When making a cost-benefit analysis in the public sector, personnel should be following the guidelines of Office of Management and Budget (OMB) Circular A-94, Guidelines and Discount Rates for Benefit-Cost Analysis of Federal Programs.

Another important tool is the Government Accountability Office (GAO) Cost Estimating and Assessment Guide, Best Practices for Developing and Managing Capital Program Costs (GAO-09-3SP, Mar 2, 2009).

These processes are further outlined there, and used for capital assets and budgetary decisions for cost effective analysis.

Profile Photo Darrell Hamilton

Having taught this topic for DoD for several years now, I think there are several steps that need to be highlighted a bit more. In government circles (especially DoD) the benefits are not always monetary. In fact, it is rare that DoD gets to do projects that have monetary benefits. Therefore government agencies need to consider more than just the net present value of projects. Even when there are monetary benefits, the calculations are not as straight forward as the academic rule books would have us believe. Many of the economic calculations were based on assumptions that economic benefits exceed or at least come close to the costs. When they don't come close (which is most of the time), then the sensitivity analysis will give results that appear to support the decision when in reality it is a flawed formula.
I teach an 8 step process that is not a linear process. It works better that way. The two key elements in a CBA are: (1) know what issue you are trying to solve, (2) understand what your status quo is. A well described status quo gives insight into why you need to change. If the status quo is perfectly fine, then why are you doing a CBA?
After that, it is a fairly easy process to understanding where do you want to go (i.e., defining alternatives), deriving your costs and benefits (both monetary and non-monetary). The real skill is then in being able to take all of the issues and supporting documentation and come up with a way to show a rational way through all of it. For the real purpose of a CBA is to communicate the issues. The second goal is to come up with a decision.

veronica

hi Darell , will you be able to help me with the 8 step process that you teach ? and i do agree with the fact that benefits need to be only monetary so i ll would like to know your insight on this

tendai

some benefits are not monetary but you can try to come up with the money value of that benefit sothat all benefits have a one unit of measurement. this will help in computing present value and easy comparison between cost and benefits

AA

There are different types of cost analysis
Question:

What is the difference between a cost-effectiveness analysis, a cost-utility analysis, a cost-benefit analysis, and a cost-minimization analysis?

Answer:

All four types of analyses are just sub-types of decision analysis. A decision analysis is a technique to help make decisions under conditions of uncertainty.

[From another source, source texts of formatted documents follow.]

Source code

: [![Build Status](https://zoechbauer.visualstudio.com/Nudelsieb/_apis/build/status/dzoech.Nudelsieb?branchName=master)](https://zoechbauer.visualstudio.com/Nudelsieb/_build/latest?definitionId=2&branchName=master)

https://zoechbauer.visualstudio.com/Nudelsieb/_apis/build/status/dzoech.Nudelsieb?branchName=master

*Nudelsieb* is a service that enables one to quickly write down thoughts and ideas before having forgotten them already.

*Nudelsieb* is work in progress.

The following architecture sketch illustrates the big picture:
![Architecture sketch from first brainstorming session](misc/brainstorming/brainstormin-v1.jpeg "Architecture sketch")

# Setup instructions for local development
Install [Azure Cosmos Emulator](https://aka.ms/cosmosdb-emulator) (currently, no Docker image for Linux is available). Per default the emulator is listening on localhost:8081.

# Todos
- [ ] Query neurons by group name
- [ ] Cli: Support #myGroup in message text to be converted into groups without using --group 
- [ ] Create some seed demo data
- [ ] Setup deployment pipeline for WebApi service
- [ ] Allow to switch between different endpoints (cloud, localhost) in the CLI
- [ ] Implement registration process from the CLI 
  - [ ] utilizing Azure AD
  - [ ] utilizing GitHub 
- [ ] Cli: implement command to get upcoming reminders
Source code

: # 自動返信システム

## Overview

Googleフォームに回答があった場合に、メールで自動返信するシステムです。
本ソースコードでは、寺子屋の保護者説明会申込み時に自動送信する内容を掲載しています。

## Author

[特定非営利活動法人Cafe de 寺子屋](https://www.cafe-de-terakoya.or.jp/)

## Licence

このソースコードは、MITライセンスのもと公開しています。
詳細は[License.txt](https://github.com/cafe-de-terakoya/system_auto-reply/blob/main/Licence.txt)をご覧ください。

A cost-effectiveness analysis is a type of decision analysis that generates results where cost is in the numerator, and a measure of effectiveness is in the denominator. The most typical measure of effectiveness is "life years."

A cost-utility analysis also has cost in the numerator, but has a special measure of effectiveness called a "quality adjusted life year," or "QALY," in the denominator.

A cost-benefit analysis has cost in both the numerator and denominator. The cost in the denominator is based upon the "willingness to pay" for a cure.

Finally, a cost minimization analysis only generates costs - it does not have a denominator.